山陽道沿いなど、陽当たりのよい里山では、ゴールデンウィークの時期は新緑が美しいうえに、コナラやアラカシなどが花をつけるので、深緑、淡緑、花の薄黄色というコントラストが楽しめます。

 

その里山の雑木林を眺めてみると、ほとんどの林から、ピン・ピンと竹が真っ直ぐに突き出ているのが見られます。竹が雑木林をどんどん浸食していっています。

 

竹の特徴は、成長が非常に速いことです。1か月で5メートル伸びることもありますし、成熟するのに5年くらいしかかかりません。また、温暖な山陽地域では一年中成長します。地下茎でつながっていくので、仮に枯れたり折れたりしても、もう一度生えてきます。

 

このために竹が一旦雑木林に育ちはじめると、樹木の背丈をあっという間に追い越してしまって、樹木を枯死させて、いつのまにか竹林に代えてしまうことがよくあります。

 

 

竹が増えていることの問題は、大きくは二つあります。(他にもありますが・・)

一つは生態系の多様性が失われてしまうことです。里山にもともと棲んでいた生物は、竹林では棲みにくくなります。例えば、コナラのドングリを食べていたノネズミやカケスは、竹林では食べるものがありません。

 

もう一つは土砂崩壊の危険の問題です。竹は地中の浅い位置に地下茎を張り巡らせますから、その下は空洞になっています。竹林は保水能力があまり期待できず、大雨が降ると、竹林ごと山が崩壊する事例が増えています。とても危険です。

 

竹はタケノコとして食べることもできますし、竹細工や竹炭などで使用されることもあります。さらに、竹の繊維や粉末は樹脂複合材料用途などとして非常に注目されています。

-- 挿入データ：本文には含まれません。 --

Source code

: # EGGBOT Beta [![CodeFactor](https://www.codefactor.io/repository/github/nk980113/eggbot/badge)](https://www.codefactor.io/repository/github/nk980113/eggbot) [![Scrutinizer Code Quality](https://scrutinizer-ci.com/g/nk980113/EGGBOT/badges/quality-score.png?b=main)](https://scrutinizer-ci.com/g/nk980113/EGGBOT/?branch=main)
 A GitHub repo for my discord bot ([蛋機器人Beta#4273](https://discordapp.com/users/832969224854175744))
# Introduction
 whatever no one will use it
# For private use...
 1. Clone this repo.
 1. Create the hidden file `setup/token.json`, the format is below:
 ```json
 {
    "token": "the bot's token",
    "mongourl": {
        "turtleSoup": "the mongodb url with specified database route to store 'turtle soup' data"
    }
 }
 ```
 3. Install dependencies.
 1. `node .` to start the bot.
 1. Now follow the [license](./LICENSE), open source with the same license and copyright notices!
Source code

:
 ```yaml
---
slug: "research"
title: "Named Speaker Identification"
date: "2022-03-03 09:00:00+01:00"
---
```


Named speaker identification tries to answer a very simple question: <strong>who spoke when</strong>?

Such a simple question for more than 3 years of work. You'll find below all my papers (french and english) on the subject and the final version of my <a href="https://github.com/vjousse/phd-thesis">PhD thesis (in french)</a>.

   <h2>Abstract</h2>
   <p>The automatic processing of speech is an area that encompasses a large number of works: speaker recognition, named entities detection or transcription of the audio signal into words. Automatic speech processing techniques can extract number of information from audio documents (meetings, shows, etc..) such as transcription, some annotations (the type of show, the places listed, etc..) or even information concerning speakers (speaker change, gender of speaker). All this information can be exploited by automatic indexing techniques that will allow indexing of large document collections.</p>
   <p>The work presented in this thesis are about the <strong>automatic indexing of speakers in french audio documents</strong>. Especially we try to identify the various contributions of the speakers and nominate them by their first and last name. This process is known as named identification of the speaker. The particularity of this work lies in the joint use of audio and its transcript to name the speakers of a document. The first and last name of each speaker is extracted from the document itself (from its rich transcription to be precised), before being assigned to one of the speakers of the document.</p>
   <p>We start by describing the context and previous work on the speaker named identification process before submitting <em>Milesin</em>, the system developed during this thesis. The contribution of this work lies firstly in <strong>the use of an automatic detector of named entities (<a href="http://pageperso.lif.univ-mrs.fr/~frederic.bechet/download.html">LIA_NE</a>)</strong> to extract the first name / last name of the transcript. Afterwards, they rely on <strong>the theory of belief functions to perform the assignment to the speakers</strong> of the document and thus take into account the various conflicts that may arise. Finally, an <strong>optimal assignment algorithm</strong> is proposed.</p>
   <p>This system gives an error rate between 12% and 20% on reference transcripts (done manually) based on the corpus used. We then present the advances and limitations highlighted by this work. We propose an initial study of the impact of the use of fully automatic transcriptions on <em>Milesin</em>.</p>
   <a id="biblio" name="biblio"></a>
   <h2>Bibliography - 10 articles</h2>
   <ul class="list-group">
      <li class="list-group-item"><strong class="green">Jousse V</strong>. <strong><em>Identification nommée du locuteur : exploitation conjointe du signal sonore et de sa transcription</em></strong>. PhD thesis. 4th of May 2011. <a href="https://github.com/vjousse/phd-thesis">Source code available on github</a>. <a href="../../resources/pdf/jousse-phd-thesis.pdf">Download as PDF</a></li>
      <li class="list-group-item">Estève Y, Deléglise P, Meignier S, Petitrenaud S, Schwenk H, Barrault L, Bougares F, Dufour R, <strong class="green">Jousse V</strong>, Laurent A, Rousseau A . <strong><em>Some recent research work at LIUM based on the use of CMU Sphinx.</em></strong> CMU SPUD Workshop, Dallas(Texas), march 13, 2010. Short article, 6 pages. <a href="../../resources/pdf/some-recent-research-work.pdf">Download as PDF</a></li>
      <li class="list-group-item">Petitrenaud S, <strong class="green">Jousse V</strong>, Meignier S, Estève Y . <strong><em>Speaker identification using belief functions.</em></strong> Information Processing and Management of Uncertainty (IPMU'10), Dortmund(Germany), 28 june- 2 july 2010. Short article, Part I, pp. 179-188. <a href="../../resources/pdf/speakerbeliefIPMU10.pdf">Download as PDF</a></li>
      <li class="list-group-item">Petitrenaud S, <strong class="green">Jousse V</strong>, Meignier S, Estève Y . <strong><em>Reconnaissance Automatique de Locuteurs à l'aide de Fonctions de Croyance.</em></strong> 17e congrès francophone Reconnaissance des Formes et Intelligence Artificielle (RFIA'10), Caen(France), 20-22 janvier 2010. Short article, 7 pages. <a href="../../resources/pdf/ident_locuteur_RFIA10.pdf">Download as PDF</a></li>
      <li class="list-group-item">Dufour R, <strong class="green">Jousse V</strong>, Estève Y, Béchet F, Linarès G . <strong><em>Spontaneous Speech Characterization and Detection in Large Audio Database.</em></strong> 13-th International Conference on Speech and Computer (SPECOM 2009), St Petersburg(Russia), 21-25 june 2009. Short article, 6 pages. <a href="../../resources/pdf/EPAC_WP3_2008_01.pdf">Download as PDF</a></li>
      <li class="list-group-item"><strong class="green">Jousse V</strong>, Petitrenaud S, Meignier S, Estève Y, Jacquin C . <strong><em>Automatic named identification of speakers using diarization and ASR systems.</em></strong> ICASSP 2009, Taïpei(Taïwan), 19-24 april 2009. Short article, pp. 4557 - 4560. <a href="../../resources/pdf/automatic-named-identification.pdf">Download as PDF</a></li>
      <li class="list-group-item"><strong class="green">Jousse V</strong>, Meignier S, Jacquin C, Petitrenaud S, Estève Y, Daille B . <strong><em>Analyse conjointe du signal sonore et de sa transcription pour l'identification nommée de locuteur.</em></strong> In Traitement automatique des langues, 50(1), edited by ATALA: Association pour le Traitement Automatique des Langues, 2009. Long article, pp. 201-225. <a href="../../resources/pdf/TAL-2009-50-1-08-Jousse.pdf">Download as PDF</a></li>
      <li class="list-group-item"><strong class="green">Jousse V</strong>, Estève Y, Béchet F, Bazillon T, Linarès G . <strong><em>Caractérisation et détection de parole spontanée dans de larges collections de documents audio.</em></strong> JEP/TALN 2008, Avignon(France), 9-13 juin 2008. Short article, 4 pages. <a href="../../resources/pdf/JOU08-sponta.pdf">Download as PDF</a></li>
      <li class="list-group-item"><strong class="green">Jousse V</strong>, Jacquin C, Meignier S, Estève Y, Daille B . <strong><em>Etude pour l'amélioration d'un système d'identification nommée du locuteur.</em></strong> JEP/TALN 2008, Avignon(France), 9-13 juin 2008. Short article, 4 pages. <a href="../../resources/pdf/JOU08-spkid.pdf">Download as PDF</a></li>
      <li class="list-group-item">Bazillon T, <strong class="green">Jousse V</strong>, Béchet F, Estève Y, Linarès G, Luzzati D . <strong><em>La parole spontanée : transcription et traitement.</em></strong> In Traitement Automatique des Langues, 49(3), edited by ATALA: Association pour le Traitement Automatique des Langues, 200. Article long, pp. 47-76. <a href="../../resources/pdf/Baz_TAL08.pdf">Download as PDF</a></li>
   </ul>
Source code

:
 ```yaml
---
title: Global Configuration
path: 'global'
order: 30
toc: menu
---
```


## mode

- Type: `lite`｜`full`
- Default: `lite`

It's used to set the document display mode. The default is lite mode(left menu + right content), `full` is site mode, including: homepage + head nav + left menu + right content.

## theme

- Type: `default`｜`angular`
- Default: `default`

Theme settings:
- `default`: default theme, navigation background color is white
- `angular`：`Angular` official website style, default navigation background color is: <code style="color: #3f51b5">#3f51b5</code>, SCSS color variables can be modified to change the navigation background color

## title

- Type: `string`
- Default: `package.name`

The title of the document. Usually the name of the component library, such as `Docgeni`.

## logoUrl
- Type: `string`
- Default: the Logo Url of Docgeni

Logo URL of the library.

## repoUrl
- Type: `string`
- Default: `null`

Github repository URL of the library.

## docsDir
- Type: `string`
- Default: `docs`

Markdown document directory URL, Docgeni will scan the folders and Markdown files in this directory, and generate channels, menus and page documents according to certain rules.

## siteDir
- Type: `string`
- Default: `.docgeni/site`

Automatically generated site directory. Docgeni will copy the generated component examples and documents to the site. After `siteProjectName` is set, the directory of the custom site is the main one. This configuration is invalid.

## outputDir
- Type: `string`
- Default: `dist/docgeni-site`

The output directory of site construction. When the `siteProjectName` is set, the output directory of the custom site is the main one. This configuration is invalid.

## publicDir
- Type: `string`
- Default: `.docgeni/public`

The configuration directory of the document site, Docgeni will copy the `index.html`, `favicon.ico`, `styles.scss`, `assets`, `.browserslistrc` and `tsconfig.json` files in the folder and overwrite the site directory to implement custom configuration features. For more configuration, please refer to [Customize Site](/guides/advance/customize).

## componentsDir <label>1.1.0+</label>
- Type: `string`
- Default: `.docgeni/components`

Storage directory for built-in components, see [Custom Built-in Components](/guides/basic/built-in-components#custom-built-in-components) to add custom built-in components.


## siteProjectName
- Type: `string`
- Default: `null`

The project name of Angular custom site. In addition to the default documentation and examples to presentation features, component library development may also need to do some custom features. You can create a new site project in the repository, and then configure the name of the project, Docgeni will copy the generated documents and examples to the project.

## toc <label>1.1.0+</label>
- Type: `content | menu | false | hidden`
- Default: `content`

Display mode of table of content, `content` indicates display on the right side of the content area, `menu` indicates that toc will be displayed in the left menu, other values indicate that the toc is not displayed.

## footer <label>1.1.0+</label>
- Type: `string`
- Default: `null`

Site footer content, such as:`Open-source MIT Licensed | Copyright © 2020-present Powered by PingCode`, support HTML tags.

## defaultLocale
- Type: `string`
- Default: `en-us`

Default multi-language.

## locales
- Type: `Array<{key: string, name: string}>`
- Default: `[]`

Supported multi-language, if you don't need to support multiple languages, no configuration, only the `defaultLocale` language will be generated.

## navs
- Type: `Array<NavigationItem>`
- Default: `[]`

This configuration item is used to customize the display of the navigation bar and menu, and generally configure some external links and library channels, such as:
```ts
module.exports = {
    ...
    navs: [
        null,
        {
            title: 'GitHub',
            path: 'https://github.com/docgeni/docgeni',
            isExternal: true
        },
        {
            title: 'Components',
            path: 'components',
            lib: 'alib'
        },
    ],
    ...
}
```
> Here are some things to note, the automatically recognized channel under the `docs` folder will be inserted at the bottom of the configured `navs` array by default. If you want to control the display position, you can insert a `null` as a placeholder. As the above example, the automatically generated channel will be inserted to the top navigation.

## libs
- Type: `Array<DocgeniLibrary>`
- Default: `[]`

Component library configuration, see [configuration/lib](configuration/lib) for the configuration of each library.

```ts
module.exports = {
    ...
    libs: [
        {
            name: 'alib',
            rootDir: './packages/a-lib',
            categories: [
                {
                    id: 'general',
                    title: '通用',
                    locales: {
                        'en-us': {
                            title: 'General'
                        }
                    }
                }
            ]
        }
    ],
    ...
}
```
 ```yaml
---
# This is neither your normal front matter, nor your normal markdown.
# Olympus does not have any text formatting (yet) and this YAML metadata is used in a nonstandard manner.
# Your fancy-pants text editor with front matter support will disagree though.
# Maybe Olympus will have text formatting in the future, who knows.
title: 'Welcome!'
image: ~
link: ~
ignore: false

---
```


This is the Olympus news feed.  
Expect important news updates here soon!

竹は切っても切っても生えてきますし、成長も早いので上手く使えば価値のある材料です。

 

現在、多くの竹が放置されているのはいくつかの理由があります。すぐに気づくのは、竹がカサ高くて取り扱いしにくいことです。それ以上に大きい理由は、竹林の大半は私有地であり、区画が狭くてまとめられないことにあります。

 

里山の生物多様性を守る。竹を低炭素資源として活用する。豪雨災害に備える。という3つの側面から竹について考えてみたいものです。